As expected, the Monetary Policy Committee (MPC) at the end of yesterday’s meeting, unanimously elected to:
- Retain the Monetary Policy Rate (MPR) at 11.5%.
- Retain the Asymmetric Corridor around the MPR at +100/-700bps.
- Retain the Cash Reserve Ratio (CRR) at 27.5% and
- Retain the Liquidity Ratio (LR) at 30.0%.
In our view, the decision seems reasonable, as the CBN remains squeezed between the necessity to sustain the real economy, as growth remains fragile, and to curb elevated inflation, which remains well above the CBN’s target of 6%-8%. Therefore, hiking rates, in recognition of increased upside risk to prices and mounting external sector pressures would further constrain economic growth, while a rate cut is likely to intensify inflationary pressures and amplify the currency risk.
The outcome of the MPC meeting is unlikely to result in any fundamental change in the fixed income market.
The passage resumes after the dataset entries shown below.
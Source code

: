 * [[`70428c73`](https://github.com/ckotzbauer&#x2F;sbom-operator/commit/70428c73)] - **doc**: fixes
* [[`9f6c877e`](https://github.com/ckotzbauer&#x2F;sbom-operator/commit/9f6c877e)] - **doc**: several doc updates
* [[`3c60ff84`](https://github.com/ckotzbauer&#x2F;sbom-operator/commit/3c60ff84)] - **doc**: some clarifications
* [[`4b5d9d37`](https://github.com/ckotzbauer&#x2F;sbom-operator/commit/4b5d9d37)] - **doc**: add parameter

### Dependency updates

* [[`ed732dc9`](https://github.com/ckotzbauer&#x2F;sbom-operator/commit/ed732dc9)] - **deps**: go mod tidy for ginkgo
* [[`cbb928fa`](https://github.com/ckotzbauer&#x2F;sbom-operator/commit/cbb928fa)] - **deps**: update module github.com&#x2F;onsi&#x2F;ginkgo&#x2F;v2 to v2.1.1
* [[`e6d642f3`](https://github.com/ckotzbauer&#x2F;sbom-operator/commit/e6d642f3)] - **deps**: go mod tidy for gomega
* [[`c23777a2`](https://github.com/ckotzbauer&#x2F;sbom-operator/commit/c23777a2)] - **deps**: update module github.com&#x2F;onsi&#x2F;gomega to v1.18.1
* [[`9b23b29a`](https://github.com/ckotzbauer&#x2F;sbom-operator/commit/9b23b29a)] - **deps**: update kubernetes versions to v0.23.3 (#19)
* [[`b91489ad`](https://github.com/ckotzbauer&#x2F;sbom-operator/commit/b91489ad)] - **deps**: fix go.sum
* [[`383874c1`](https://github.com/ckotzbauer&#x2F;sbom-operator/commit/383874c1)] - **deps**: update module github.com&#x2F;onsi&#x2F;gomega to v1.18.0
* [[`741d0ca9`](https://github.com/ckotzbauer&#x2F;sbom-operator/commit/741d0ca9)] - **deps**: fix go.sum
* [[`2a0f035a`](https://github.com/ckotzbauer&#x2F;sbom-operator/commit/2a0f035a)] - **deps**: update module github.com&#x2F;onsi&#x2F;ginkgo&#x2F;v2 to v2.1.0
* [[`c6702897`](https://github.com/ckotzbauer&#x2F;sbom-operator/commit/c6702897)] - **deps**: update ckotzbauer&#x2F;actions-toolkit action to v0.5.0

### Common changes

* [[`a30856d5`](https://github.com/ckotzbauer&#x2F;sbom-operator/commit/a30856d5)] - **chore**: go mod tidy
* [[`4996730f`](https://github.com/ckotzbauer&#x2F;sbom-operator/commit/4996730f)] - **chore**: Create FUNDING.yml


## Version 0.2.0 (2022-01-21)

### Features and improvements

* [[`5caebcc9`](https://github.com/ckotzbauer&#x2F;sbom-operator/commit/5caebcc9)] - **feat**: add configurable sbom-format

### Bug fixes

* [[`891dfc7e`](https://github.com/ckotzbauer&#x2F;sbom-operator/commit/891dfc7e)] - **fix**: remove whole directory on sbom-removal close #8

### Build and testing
We expect sentiments to remain bearish, as the negative real return, successive rate hikes at auctions and elevated fiscal deficit strengthens the case for sustained yield increase in the near term. As such, we think the steepening of the NGN yield curve will persist.
Domestic investors have been selling down their equity holdings in response to the rising yields in the fixed income market and we do not expect any change in the recent trading pattern considering investors do not expect a reversal in the uptick in yields. In our view, trading in the market will remain choppy as investors cherry-pick fundamentally sound stocks.
We project the economy will grow by 2.3% in Q2-2021. On the flip side, we forecast m/m headline inflation of 1.16% in May, which translates to a y/y reading of 18.10% (April 2021: 18.12%).
The CBN finally adopts the I&E window rate as the new official exchange rate for the country. This should help simplify Nigeria’s intricate FX regime and provide a slight boost to the government’s oil revenue.
Looking ahead, we forecast the CBN will likely devalue the I&E rate by c.5-7% by year-end to unlock FX liquidity, attract new FPI flows and curb the current account imbalances, which is projected to reach US$10.80 billion (2.1% of the GDP) in 2021.